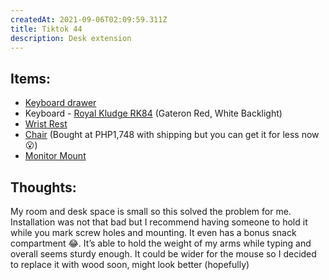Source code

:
 ```yaml
---
createdAt: 2021-09-06T02:09:59.311Z
title: Tiktok 44
description: Desk extension
---
```

## Items:

* [Keyboard drawer](https://c.lazada.com.ph/t/c.0I39wB?url=https%3A%2F%2Fwww.lazada.com.ph%2Fproducts%2Fkeyboard-tray-with-slide-i1893349593-s8033362912.html&sub_aff_id=site)
* Keyboard - [Royal Kludge RK84](https://shopee.ph/product/453543298/10407403575?smtt=0.89058394-1628276832.5) (Gateron Red, White Backlight)
* [Wrist Rest](https://shopee.ph/product/41534744/9225409258?smtt=0.89058394-1628761345.9)
* [Chair](https://c.lazada.com.ph/t/c.0rSHfP?url=https%3A%2F%2Fwww.lazada.com.ph%2Fproducts%2Fwwwcom-office-chair-mesh-computer-chair-with-lumbar-support-armrest-mid-back-rolling-swivel-adjustable-i1653830630-s7107774799.html&sub_aff_id=site) (Bought at PHP1,748 with shipping but you can get it for less now 😮)
* [Monitor Mount](https://c.lazada.com.ph/t/c.0I3zvK?url=https%3A%2F%2Fwww.lazada.com.ph%2Fproducts%2F14-42-cantilever-type-extend-swivel-and-revolve-monitor-tv-wall-mount-bracket-14-19-24-32-40-42-cp301-i261889054-s361814195.html&sub_aff_id=site)

## Thoughts:

My room and desk space is small so this solved the problem for me. Installation was not that bad but I recommend having someone to hold it while you mark screw holes and mounting. It even has a bonus snack compartment 😂. It’s able to hold the weight of my arms while typing and overall seems sturdy enough. It could be wider for the mouse so I decided to replace it with wood soon, might look better (hopefully)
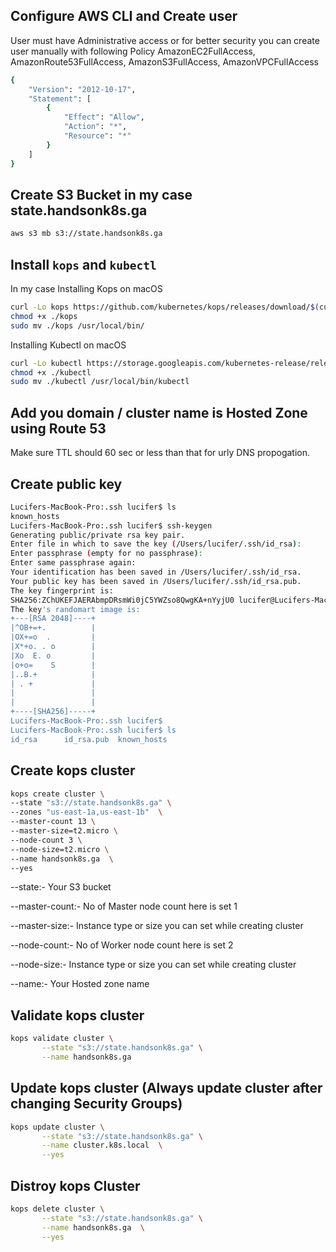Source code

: ## Configure AWS CLI and Create user
User must have Administrative access or for better security you can create user manually with following Policy  AmazonEC2FullAccess, AmazonRoute53FullAccess, AmazonS3FullAccess, AmazonVPCFullAccess

```bash
{
    "Version": "2012-10-17",
    "Statement": [
        {
            "Effect": "Allow",
            "Action": "*",
            "Resource": "*"
        }
    ]
}
```

## Create S3 Bucket in my case state.handsonk8s.ga

```bash
aws s3 mb s3://state.handsonk8s.ga
```

## Install `kops` and `kubectl` 
In my case 
Installing Kops on macOS

```bash
curl -Lo kops https://github.com/kubernetes/kops/releases/download/$(curl -s https://api.github.com/repos/kubernetes/kops/releases/latest | grep tag_name | cut -d '"' -f 4)/kops-darwin-amd64
chmod +x ./kops
sudo mv ./kops /usr/local/bin/
```

Installing Kubectl on macOS

```bash
curl -Lo kubectl https://storage.googleapis.com/kubernetes-release/release/$(curl -s https://storage.googleapis.com/kubernetes-release/release/stable.txt)/bin/darwin/amd64/kubectl
chmod +x ./kubectl
sudo mv ./kubectl /usr/local/bin/kubectl
```
## Add you domain / cluster name is Hosted Zone using Route 53 

Make sure TTL should 60 sec or less than that for urly DNS propogation.

## Create public key

```bash
Lucifers-MacBook-Pro:.ssh lucifer$ ls
known_hosts
Lucifers-MacBook-Pro:.ssh lucifer$ ssh-keygen
Generating public/private rsa key pair.
Enter file in which to save the key (/Users/lucifer/.ssh/id_rsa): 
Enter passphrase (empty for no passphrase): 
Enter same passphrase again: 
Your identification has been saved in /Users/lucifer/.ssh/id_rsa.
Your public key has been saved in /Users/lucifer/.ssh/id_rsa.pub.
The key fingerprint is:
SHA256:ZChUKEFJAERAbmpDRsmWi0jC5YWZso8QwgKA+nYyjU0 lucifer@Lucifers-MacBook-Pro.local
The key's randomart image is:
+---[RSA 2048]----+
|^OB+=+.          |
|OX+=o  .         |
|X*+o. . o        |
|Xo  E. o         |
|o+o=    S        |
|..B.+            |
| . +             |
|                 |
|                 |
+----[SHA256]-----+
Lucifers-MacBook-Pro:.ssh lucifer$ 
Lucifers-MacBook-Pro:.ssh lucifer$ ls
id_rsa		id_rsa.pub	known_hosts
```

## Create kops cluster

```bash
kops create cluster \
--state "s3://state.handsonk8s.ga" \
--zones "us-east-1a,us-east-1b"  \
--master-count 13 \
--master-size=t2.micro \
--node-count 3 \
--node-size=t2.micro \
--name handsonk8s.ga  \
--yes
```

--state:- Your S3 bucket

--master-count:- No of Master node count here is set 1 

--master-size:- Instance type or size you can set while creating cluster

--node-count:- No of Worker node count here is set 2

--node-size:- Instance type or size you can set while creating cluster

--name:- Your Hosted zone name

## Validate kops cluster

```bash
kops validate cluster \
       --state "s3://state.handsonk8s.ga" \
       --name handsonk8s.ga
```

## Update kops cluster (Always update cluster after changing Security Groups)

```bash
kops update cluster \
       --state "s3://state.handsonk8s.ga" \
       --name cluster.k8s.local  \
       --yes
```

## Distroy kops Cluster

```bash
kops delete cluster \
       --state "s3://state.handsonk8s.ga" \
       --name handsonk8s.ga  \
       --yes
```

▬▬▬▬▬▬▬▬▬▬

__Work instructions__. Look through the entries above and quote exactly the lines from the line with "## Add you domain" to the line with "--master-count:- No of", counting both of those lines.

__Solved exercise__.
## Add you domain / cluster name is Hosted Zone using Route 53 

Make sure TTL should 60 sec or less than that for urly DNS propogation.

## Create public key

```bash
Lucifers-MacBook-Pro:.ssh lucifer$ ls
known_hosts
Lucifers-MacBook-Pro:.ssh lucifer$ ssh-keygen
Generating public/private rsa key pair.
Enter file in which to save the key (/Users/lucifer/.ssh/id_rsa): 
Enter passphrase (empty for no passphrase): 
Enter same passphrase again: 
Your identification has been saved in /Users/lucifer/.ssh/id_rsa.
Your public key has been saved in /Users/lucifer/.ssh/id_rsa.pub.
The key fingerprint is:
SHA256:ZChUKEFJAERAbmpDRsmWi0jC5YWZso8QwgKA+nYyjU0 lucifer@Lucifers-MacBook-Pro.local
The key's randomart image is:
+---[RSA 2048]----+
|^OB+=+.          |
|OX+=o  .         |
|X*+o. . o        |
|Xo  E. o         |
|o+o=    S        |
|..B.+            |
| . +             |
|                 |
|                 |
+----[SHA256]-----+
Lucifers-MacBook-Pro:.ssh lucifer$ 
Lucifers-MacBook-Pro:.ssh lucifer$ ls
id_rsa		id_rsa.pub	known_hosts
```

## Create kops cluster

```bash
kops create cluster \
--state "s3://state.handsonk8s.ga" \
--zones "us-east-1a,us-east-1b"  \
--master-count 13 \
--master-size=t2.micro \
--node-count 3 \
--node-size=t2.micro \
--name handsonk8s.ga  \
--yes
```

--state:- Your S3 bucket

--master-count:- No of Master node count here is set 1 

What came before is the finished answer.